*** Opening Material provided ***

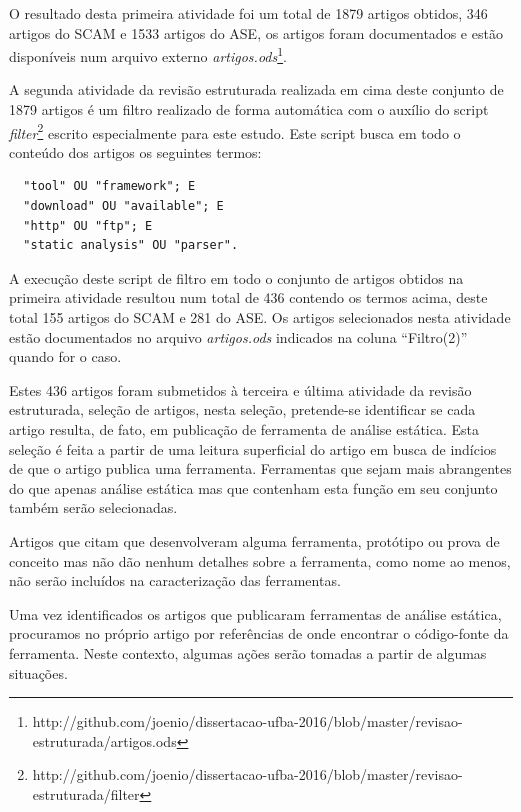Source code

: O resultado desta primeira atividade foi um total de 1879 artigos obtidos, 346
artigos do SCAM e 1533 artigos do ASE, os artigos foram documentados e estão disponíveis num arquivo externo
{\it artigos.ods}\footnote{http://github.com/joenio/dissertacao-ufba-2016/blob/master/revisao-estruturada/artigos.ods}.

A segunda atividade da revisão estruturada realizada em cima deste conjunto de
1879 artigos é um filtro realizado de forma automática com o auxílio do script
{\it
filter}\footnote{http://github.com/joenio/dissertacao-ufba-2016/blob/master/revisao-estruturada/filter}
escrito especialmente para este estudo. Este script busca em todo o conteúdo
dos artigos os seguintes termos:

\begin{verbatim}
  "tool" OU "framework"; E
  "download" OU "available"; E
  "http" OU "ftp"; E
  "static analysis" OU "parser".
\end{verbatim}

A execução deste script de filtro em todo o conjunto de artigos obtidos na
primeira atividade resultou num total de 436 contendo os termos acima, deste
total 155 artigos do SCAM e 281 do ASE. Os artigos selecionados nesta atividade
estão documentados no arquivo {\it artigos.ods} indicados na coluna ``Filtro(2)''
quando for o caso.

Estes 436 artigos foram submetidos à terceira e última atividade da revisão estruturada,
seleção de artigos, nesta seleção, pretende-se identificar se cada artigo
resulta, de fato, em publicação de ferramenta de análise estática. Esta seleção
é feita a partir de uma leitura superficial do artigo em busca de indícios de
que o artigo publica uma ferramenta. Ferramentas que sejam mais abrangentes do
que apenas análise estática mas que contenham esta função em seu conjunto
também serão selecionadas.

Artigos que citam que desenvolveram alguma ferramenta, protótipo ou prova de
conceito mas não dão nenhum detalhes sobre a ferramenta, como nome ao menos,
não serão incluídos na caracterização das ferramentas.

Uma vez identificados os artigos que publicaram ferramentas de análise
estática, procuramos no próprio artigo por referências de onde encontrar o
código-fonte da ferramenta. Neste contexto, algumas ações serão tomadas a
partir de algumas situações.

*** Closing Material provided ***

When you reach a picture in the records above, pass over it and transcribe the rest exactly.

Task solution »
Source code

: O resultado desta primeira atividade foi um total de 1879 artigos obtidos, 346
artigos do SCAM e 1533 artigos do ASE, os artigos foram documentados e estão disponíveis num arquivo externo
{\it artigos.ods}\footnote{http://github.com/joenio/dissertacao-ufba-2016/blob/master/revisao-estruturada/artigos.ods}.

A segunda atividade da revisão estruturada realizada em cima deste conjunto de
1879 artigos é um filtro realizado de forma automática com o auxílio do script
{\it
filter}\footnote{http://github.com/joenio/dissertacao-ufba-2016/blob/master/revisao-estruturada/filter}
escrito especialmente para este estudo. Este script busca em todo o conteúdo
dos artigos os seguintes termos:

\begin{verbatim}
  "tool" OU "framework"; E
  "download" OU "available"; E
  "http" OU "ftp"; E
  "static analysis" OU "parser".
\end{verbatim}

A execução deste script de filtro em todo o conjunto de artigos obtidos na
primeira atividade resultou num total de 436 contendo os termos acima, deste
total 155 artigos do SCAM e 281 do ASE. Os artigos selecionados nesta atividade
estão documentados no arquivo {\it artigos.ods} indicados na coluna ``Filtro(2)''
quando for o caso.

Estes 436 artigos foram submetidos à terceira e última atividade da revisão estruturada,
seleção de artigos, nesta seleção, pretende-se identificar se cada artigo
resulta, de fato, em publicação de ferramenta de análise estática. Esta seleção
é feita a partir de uma leitura superficial do artigo em busca de indícios de
que o artigo publica uma ferramenta. Ferramentas que sejam mais abrangentes do
que apenas análise estática mas que contenham esta função em seu conjunto
também serão selecionadas.

Artigos que citam que desenvolveram alguma ferramenta, protótipo ou prova de
conceito mas não dão nenhum detalhes sobre a ferramenta, como nome ao menos,
não serão incluídos na caracterização das ferramentas.

Uma vez identificados os artigos que publicaram ferramentas de análise
estática, procuramos no próprio artigo por referências de onde encontrar o
código-fonte da ferramenta. Neste contexto, algumas ações serão tomadas a
partir de algumas situações.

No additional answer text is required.